TASK PROMPT:
Within the material below, how many lines carry the word "FROM"? State only the number.

====

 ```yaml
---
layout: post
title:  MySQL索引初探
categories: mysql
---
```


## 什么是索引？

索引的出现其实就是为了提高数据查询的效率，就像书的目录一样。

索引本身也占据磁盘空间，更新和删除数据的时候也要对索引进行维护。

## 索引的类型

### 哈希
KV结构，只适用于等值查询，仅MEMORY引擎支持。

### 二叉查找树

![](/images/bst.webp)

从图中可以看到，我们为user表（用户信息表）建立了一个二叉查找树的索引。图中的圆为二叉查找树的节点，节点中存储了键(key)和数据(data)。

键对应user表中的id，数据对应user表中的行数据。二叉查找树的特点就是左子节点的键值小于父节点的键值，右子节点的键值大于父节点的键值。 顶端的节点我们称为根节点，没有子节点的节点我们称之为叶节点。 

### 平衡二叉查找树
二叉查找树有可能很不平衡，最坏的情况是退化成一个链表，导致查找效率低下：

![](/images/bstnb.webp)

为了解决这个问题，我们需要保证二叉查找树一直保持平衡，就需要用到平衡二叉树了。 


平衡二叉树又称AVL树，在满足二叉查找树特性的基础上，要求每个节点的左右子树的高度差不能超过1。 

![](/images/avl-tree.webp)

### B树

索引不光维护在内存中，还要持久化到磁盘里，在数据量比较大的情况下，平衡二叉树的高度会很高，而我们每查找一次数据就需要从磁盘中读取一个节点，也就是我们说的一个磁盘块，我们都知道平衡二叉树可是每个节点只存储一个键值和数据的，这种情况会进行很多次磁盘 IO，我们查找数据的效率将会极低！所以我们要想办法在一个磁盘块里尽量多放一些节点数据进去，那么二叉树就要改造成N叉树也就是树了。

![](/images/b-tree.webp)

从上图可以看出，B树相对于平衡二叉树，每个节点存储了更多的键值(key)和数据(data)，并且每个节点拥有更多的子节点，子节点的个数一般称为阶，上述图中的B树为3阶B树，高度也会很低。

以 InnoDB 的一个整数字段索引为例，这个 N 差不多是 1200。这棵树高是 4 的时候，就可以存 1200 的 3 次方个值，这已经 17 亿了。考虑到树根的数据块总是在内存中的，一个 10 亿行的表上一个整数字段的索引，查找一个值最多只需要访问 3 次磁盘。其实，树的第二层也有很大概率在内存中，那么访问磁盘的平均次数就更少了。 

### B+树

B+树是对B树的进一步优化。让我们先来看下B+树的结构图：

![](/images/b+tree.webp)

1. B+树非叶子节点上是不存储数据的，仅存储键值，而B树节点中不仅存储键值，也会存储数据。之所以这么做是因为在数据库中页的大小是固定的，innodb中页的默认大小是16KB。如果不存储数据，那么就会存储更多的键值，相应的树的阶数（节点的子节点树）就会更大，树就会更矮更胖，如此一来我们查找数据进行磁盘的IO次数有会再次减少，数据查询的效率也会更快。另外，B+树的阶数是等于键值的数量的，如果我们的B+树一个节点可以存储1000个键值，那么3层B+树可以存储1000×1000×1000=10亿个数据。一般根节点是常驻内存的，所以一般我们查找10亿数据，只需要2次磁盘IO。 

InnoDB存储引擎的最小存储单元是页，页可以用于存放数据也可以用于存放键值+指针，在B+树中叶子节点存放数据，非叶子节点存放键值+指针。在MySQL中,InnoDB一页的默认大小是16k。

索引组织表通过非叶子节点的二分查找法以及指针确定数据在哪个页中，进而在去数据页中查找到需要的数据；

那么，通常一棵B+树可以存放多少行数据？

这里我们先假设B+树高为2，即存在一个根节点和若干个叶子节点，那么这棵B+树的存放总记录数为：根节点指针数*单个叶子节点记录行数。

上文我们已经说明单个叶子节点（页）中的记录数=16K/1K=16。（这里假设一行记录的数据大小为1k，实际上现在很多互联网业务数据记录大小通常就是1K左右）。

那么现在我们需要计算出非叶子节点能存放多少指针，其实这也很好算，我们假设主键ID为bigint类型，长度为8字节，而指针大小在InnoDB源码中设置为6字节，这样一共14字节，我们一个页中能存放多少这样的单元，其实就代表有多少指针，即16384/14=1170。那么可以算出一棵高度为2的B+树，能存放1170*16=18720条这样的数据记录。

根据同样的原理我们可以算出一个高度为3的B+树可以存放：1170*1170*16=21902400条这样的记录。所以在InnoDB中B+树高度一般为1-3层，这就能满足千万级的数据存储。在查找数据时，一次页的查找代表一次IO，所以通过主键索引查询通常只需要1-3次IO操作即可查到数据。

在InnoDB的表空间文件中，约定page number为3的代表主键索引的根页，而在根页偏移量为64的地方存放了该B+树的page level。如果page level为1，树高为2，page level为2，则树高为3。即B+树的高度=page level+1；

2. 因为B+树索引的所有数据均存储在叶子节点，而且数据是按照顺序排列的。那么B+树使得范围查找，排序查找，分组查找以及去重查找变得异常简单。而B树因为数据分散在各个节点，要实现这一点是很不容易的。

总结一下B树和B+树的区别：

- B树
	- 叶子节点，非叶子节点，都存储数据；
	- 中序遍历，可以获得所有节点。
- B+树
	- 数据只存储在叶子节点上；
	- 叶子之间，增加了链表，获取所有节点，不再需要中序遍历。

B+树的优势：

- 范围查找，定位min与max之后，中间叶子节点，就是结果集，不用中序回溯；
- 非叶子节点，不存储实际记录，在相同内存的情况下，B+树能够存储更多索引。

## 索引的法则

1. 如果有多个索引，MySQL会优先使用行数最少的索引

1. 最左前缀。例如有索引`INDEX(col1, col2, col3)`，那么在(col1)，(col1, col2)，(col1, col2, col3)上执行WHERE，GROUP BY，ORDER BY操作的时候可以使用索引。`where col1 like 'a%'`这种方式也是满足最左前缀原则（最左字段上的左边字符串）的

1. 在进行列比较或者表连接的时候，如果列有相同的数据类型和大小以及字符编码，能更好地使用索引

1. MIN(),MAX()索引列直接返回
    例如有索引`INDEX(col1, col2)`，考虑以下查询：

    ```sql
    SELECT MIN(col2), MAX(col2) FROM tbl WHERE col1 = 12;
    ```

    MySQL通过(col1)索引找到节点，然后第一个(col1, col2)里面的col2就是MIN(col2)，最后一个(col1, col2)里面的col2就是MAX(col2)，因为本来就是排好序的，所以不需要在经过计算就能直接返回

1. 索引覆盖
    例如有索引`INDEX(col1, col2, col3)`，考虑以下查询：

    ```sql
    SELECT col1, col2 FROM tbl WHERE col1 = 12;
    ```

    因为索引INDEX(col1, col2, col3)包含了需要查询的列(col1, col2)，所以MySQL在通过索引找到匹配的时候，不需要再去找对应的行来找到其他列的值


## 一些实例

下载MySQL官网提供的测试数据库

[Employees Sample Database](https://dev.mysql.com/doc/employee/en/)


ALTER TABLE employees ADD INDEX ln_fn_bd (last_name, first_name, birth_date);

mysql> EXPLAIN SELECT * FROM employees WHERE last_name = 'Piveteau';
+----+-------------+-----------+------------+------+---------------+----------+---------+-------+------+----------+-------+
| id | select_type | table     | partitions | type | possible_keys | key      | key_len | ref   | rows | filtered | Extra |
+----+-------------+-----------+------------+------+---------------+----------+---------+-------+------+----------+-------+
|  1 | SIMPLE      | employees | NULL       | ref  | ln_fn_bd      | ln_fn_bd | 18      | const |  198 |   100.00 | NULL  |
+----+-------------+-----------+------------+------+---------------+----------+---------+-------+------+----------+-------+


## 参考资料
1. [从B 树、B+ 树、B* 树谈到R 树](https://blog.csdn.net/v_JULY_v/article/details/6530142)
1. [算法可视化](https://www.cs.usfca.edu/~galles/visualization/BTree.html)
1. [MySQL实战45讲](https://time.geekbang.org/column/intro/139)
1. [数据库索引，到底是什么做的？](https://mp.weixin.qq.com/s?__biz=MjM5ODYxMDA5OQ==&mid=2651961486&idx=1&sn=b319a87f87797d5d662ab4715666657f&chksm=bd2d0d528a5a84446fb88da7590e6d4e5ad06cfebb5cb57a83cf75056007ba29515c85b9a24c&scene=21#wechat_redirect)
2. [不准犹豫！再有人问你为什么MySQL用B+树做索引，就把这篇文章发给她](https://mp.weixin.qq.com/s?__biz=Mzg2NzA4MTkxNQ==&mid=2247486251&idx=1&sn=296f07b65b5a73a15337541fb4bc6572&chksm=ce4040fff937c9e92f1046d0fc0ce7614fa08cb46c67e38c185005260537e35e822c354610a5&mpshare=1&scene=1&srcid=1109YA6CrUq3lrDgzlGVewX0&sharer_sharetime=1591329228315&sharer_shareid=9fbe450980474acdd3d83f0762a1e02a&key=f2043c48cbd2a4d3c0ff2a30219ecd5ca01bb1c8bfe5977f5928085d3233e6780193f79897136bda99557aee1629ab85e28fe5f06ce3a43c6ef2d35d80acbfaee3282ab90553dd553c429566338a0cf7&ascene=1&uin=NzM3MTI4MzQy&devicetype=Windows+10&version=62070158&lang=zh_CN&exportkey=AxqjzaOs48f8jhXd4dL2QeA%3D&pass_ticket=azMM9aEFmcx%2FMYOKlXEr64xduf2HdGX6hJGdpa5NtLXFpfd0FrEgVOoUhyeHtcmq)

====

RESULT OF THIS TASK:
3